Crispy Pulled Pork Flautas

The first time I ever tried a flauta was at a Hispanic street fair in Portland. They reminded me of a taquito, but much bigger and with a flour tortilla shell. After reading more about them I found out that they are called flautas because of their similarity to the shape of a flute. Flautas can be found all over Mexico, with a wide variation in size and flavors. Nobody really knows where they originated, but the state of Sinaloa in Mexico recognizes flautas as one of their unique food specialties. 

I made my flautas with leftover pulled pork, but you can make them with chicken, beef, rice, or just cheese. They are great for a meal or cut into thirds for a tasty appetizer for your next fiesta! Served with homemade guacamole and sour cream with a sprinkle of Cotija and you have one tasty dish!

For this recipe, you will need the following ingredients:


3 cups leftover pulled pork*
1 ½ cups Mexican-style four cheese blend
½ cup Cotija (Mexican style crumbling cheese)
14 5-inch flour tortillas
2 cup vegetable, or canola oil for frying

*See my recipe for Coca-Cola Pulled Pork:

You can also make these with shredded chicken, rotisserie chicken, shredded beef, or whatever meat you have on hand. You can also just make them with cheese if you do not have an leftover meat you want to use. 


1. Add 2 cups of oil to a deep frying pan. Set aside. 

2. Warm up leftover pulled pork.

3. Place a small amount of cheese on tortilla. Add ¼ cup of leftover pulled pork on each tortilla and roll into a tight flute (see picture). Secure the seams with two toothpicks.

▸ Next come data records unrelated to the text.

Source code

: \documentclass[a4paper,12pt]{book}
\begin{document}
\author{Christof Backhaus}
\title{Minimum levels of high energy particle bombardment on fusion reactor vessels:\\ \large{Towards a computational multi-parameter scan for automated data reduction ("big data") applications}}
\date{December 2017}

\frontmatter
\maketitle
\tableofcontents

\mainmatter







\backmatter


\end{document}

4. In a large skillet, heat the oil over high heat.

5. When oils is hot, carefully add 4-5 flautas and lightly fry on all sides until nice and golden. 

6. Transfer the fried flautas onto a baking sheet lined with paper towels. Repeat with remaining flautas.

7. Place the baking sheet with fried flautas in to the oven to keep them warm and crispy until ready to serve.

8. Serve the flautas with shredded lettuce, sour cream, salsa, guacamole, and a sprinkling of cotija.